> _Extracted information_:

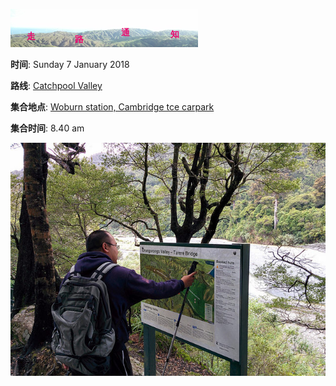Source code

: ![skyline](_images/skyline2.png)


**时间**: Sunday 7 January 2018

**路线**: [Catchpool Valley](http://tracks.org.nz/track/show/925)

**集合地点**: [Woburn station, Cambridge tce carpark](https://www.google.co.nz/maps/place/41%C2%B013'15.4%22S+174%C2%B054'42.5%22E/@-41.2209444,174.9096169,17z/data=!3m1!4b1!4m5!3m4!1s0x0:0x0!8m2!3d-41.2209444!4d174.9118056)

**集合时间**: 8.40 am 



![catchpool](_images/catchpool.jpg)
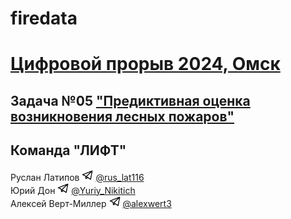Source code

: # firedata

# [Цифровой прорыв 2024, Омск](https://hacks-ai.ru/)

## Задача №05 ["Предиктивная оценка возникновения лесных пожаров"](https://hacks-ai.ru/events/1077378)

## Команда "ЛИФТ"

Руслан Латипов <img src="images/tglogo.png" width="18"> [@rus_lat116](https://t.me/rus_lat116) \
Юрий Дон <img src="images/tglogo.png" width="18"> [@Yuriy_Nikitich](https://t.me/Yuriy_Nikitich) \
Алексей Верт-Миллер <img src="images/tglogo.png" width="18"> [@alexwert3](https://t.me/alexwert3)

> _Brief_: Filter the entries down to the lines with the word "tglogo" in them, and copy those lines.

> _Your solution_:
Руслан Латипов <img src="images/tglogo.png" width="18"> [@rus_lat116](https://t.me/rus_lat116) \
Юрий Дон <img src="images/tglogo.png" width="18"> [@Yuriy_Nikitich](https://t.me/Yuriy_Nikitich) \
Алексей Верт-Миллер <img src="images/tglogo.png" width="18"> [@alexwert3](https://t.me/alexwert3)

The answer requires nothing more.